» **WHAT IS NEEDED**: Where the records below reach the line containing "(Natural Language Processing)", start transcribing, and end with the line containing "Face Detection with Haar Cascades/Dlib", exactly and with nothing else added.

────────────────

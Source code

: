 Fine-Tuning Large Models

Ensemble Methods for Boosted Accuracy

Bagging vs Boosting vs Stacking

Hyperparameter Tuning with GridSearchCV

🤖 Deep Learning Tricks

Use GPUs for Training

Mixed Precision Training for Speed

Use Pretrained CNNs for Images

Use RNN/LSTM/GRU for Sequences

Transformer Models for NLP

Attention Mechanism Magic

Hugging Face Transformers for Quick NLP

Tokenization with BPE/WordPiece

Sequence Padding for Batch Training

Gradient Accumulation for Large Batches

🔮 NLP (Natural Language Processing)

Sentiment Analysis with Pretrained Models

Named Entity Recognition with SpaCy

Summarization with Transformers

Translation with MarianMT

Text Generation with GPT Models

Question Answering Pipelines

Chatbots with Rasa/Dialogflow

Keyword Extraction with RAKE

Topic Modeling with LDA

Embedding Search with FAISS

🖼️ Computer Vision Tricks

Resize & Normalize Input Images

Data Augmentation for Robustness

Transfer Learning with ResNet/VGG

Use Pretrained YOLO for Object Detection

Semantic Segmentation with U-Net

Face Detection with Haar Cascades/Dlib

────────────────

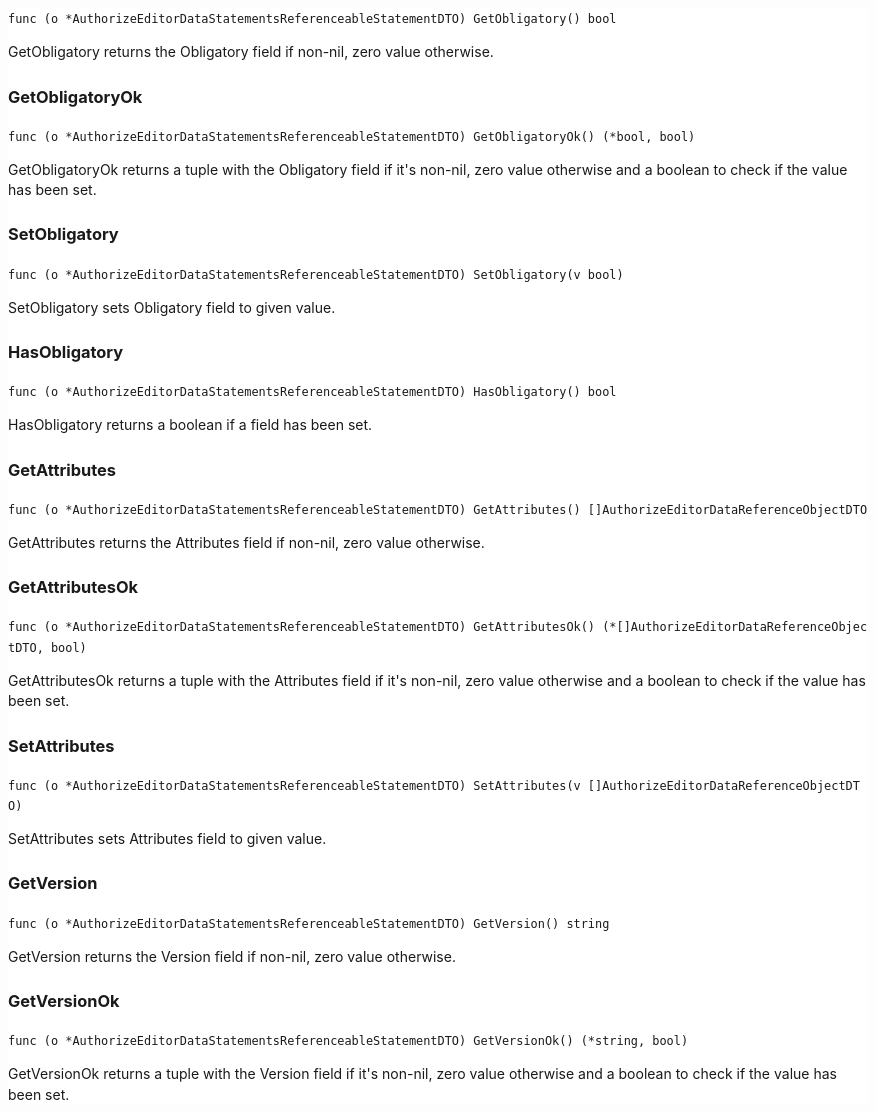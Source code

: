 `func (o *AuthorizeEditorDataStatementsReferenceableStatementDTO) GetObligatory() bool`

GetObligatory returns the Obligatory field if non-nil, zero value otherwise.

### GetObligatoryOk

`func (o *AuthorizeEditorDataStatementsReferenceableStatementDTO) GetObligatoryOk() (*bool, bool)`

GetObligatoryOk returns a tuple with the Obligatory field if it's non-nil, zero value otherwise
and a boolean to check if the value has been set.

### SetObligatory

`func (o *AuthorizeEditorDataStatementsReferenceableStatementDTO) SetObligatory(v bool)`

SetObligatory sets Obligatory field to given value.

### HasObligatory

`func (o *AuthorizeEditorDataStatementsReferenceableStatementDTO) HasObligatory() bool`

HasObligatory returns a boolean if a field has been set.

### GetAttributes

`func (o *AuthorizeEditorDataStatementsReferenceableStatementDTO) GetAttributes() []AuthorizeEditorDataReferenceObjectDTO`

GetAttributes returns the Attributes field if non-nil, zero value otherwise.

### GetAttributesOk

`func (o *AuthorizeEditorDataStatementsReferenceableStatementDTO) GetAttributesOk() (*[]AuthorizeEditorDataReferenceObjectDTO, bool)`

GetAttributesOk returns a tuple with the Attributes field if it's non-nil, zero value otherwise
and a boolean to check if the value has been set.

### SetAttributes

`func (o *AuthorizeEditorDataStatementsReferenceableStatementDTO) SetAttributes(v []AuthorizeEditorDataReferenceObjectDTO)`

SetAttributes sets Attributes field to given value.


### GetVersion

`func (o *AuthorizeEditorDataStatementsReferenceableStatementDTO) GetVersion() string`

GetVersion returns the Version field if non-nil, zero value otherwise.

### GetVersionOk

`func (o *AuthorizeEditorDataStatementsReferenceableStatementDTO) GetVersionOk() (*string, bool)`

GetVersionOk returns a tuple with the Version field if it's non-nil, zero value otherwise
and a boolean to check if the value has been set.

────────────────

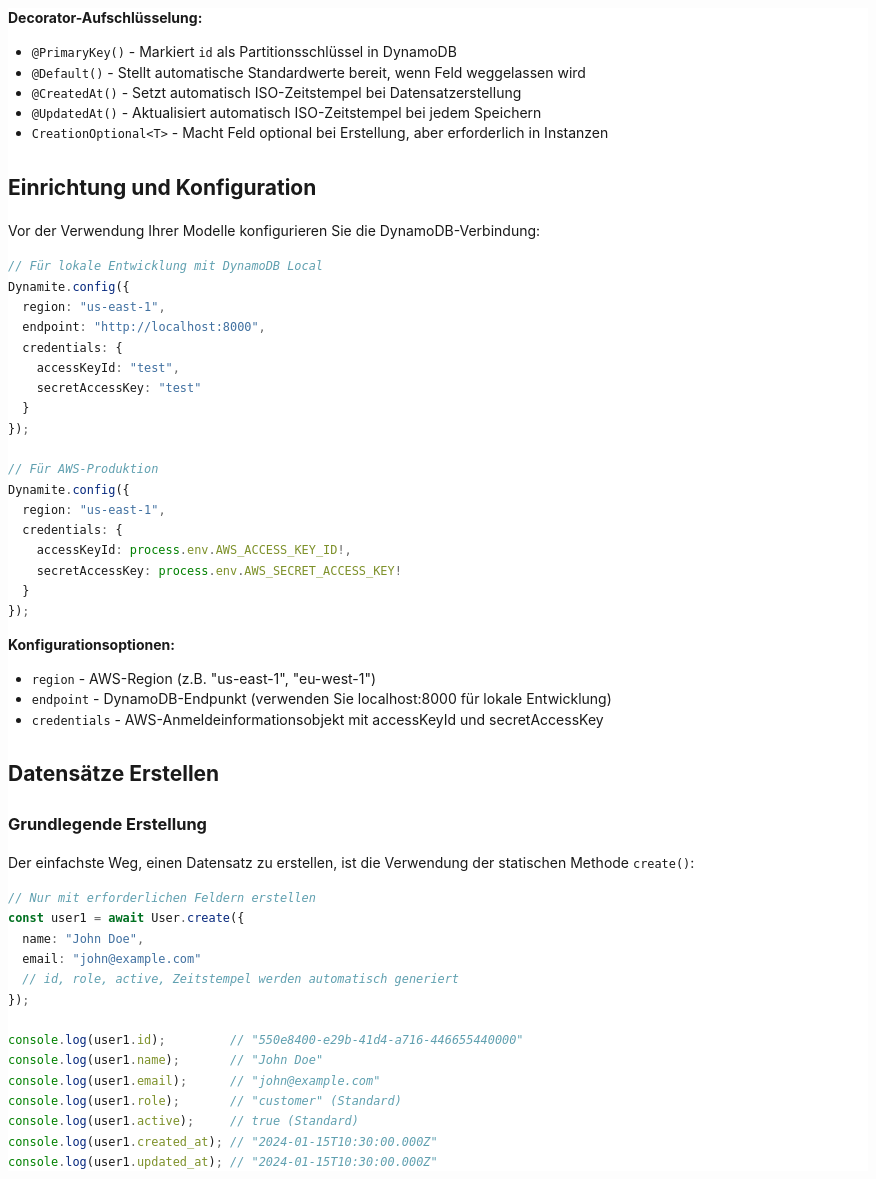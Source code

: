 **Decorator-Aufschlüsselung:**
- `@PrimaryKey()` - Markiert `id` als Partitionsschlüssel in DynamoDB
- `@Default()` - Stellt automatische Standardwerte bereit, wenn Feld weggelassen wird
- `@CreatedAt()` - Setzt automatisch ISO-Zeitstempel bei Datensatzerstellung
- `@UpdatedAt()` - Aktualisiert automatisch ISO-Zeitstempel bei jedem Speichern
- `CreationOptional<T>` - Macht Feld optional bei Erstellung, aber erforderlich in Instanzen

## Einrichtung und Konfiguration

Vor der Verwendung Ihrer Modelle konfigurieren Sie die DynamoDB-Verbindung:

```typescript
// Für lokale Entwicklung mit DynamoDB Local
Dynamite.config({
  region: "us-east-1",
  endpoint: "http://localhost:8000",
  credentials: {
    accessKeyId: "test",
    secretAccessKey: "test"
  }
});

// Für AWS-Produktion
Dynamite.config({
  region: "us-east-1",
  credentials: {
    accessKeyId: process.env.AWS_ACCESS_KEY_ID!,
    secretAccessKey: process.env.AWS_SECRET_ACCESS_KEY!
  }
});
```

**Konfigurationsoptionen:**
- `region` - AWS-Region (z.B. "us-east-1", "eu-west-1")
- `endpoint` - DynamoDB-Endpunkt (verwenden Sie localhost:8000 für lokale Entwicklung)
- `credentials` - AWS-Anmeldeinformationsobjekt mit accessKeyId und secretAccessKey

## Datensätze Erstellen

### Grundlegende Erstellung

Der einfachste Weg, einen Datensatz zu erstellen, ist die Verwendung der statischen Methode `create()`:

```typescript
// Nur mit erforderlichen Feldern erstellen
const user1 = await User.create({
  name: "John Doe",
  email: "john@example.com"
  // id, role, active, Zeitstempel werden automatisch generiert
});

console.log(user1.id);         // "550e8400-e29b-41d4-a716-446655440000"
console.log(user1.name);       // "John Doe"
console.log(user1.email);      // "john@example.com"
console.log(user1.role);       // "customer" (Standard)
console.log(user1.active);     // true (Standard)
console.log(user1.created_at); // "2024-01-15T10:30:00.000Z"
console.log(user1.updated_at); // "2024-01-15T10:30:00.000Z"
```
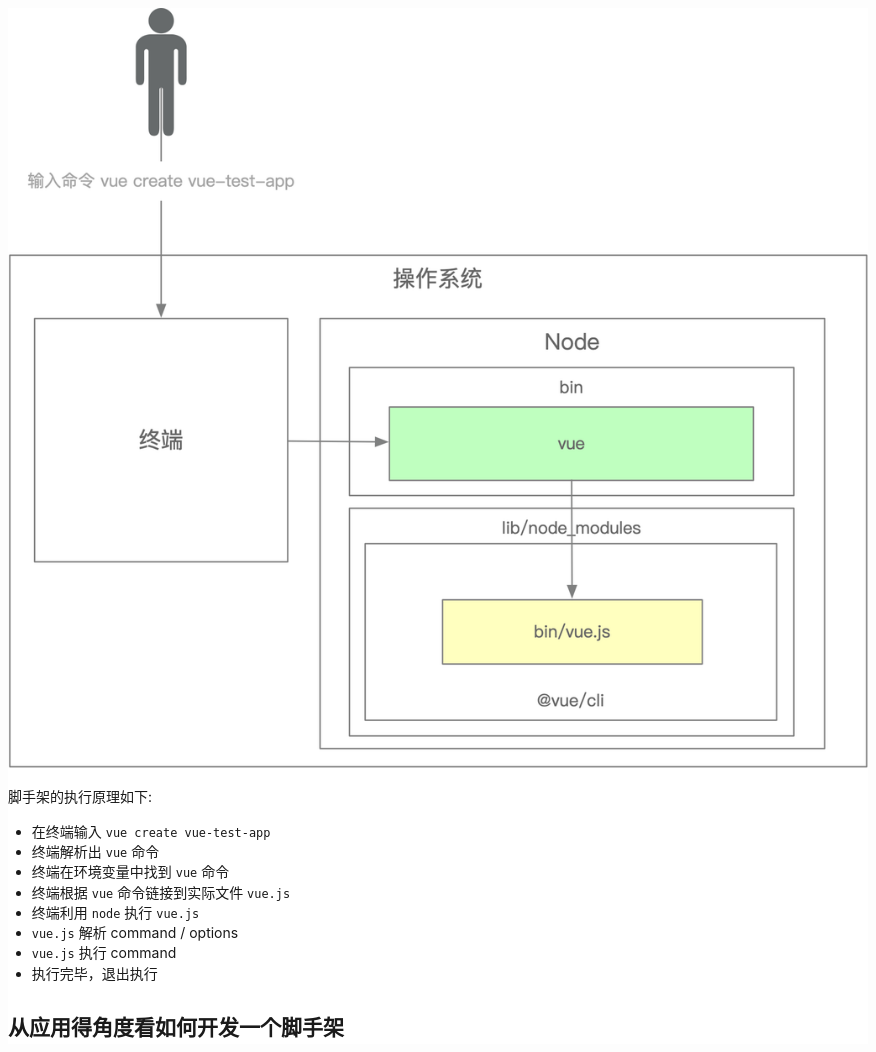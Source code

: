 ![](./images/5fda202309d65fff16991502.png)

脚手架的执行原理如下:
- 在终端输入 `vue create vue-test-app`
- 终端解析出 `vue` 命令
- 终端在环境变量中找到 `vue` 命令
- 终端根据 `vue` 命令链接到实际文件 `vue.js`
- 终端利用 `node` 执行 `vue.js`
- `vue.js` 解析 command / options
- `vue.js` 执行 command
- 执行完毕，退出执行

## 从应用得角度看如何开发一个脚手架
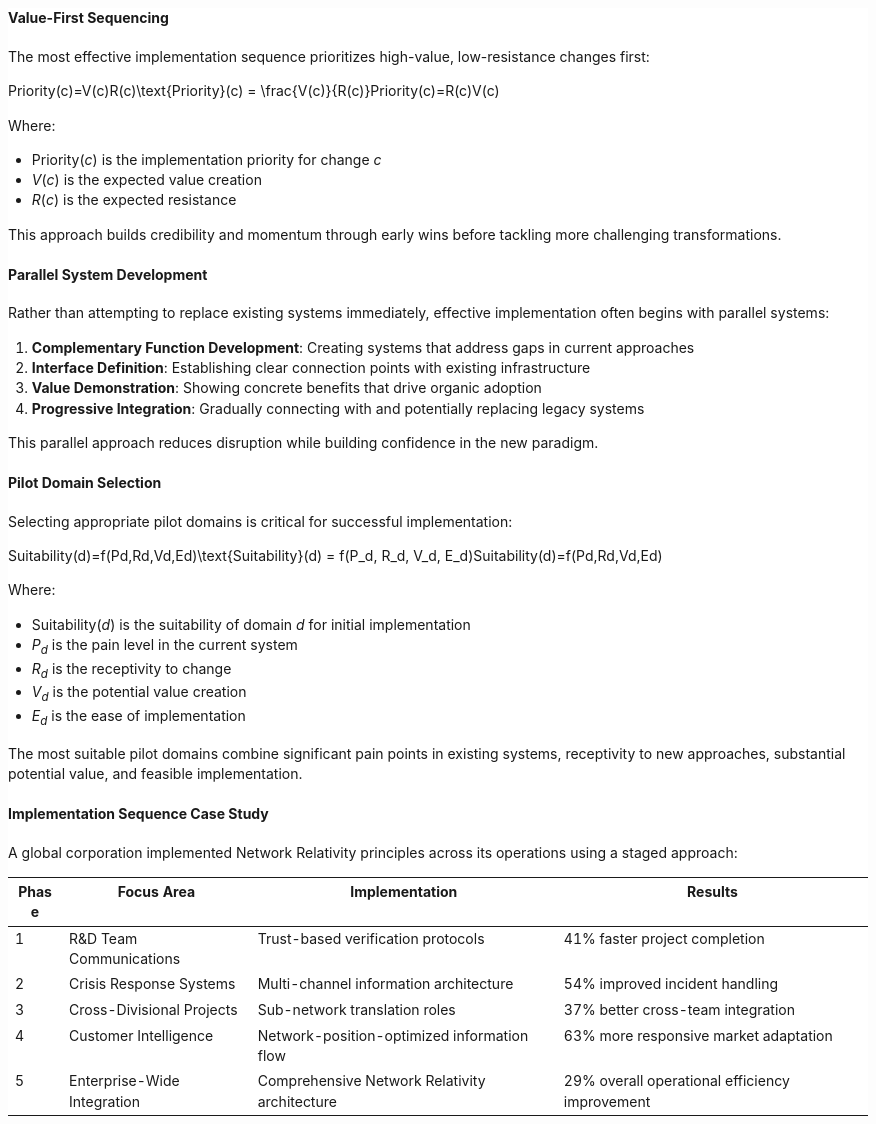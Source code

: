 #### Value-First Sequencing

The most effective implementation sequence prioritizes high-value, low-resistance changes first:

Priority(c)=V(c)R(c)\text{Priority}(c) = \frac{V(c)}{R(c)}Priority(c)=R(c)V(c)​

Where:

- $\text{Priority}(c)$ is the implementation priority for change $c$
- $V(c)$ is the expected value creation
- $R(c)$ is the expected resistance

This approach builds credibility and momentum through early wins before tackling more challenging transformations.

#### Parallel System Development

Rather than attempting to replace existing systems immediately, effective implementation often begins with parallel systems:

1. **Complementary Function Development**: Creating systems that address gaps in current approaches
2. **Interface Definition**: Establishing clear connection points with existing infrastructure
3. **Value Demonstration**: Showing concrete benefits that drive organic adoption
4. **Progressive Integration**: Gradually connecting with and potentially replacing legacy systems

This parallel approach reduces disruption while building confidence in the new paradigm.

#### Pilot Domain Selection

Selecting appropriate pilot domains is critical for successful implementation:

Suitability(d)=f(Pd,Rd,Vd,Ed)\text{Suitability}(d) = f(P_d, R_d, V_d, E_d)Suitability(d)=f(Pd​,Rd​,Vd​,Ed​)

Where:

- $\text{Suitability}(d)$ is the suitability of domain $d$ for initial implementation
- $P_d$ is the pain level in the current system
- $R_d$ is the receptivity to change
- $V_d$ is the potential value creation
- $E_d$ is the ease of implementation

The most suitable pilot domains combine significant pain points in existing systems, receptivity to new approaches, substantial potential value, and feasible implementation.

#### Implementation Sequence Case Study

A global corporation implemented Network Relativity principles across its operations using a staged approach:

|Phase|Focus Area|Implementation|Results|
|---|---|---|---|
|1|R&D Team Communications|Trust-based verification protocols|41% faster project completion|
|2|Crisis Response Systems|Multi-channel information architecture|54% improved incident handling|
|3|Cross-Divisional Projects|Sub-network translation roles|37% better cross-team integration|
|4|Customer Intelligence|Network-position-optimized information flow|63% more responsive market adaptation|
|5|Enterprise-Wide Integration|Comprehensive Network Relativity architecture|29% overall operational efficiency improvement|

────────────────

» **PROBLEM SOLUTION**:
🔮 NLP (Natural Language Processing)

Sentiment Analysis with Pretrained Models

Named Entity Recognition with SpaCy

Summarization with Transformers

Translation with MarianMT

Text Generation with GPT Models

Question Answering Pipelines

Chatbots with Rasa/Dialogflow

Keyword Extraction with RAKE

Topic Modeling with LDA

Embedding Search with FAISS

🖼️ Computer Vision Tricks

Resize & Normalize Input Images

Data Augmentation for Robustness

Transfer Learning with ResNet/VGG

Use Pretrained YOLO for Object Detection

Semantic Segmentation with U-Net

Face Detection with Haar Cascades/Dlib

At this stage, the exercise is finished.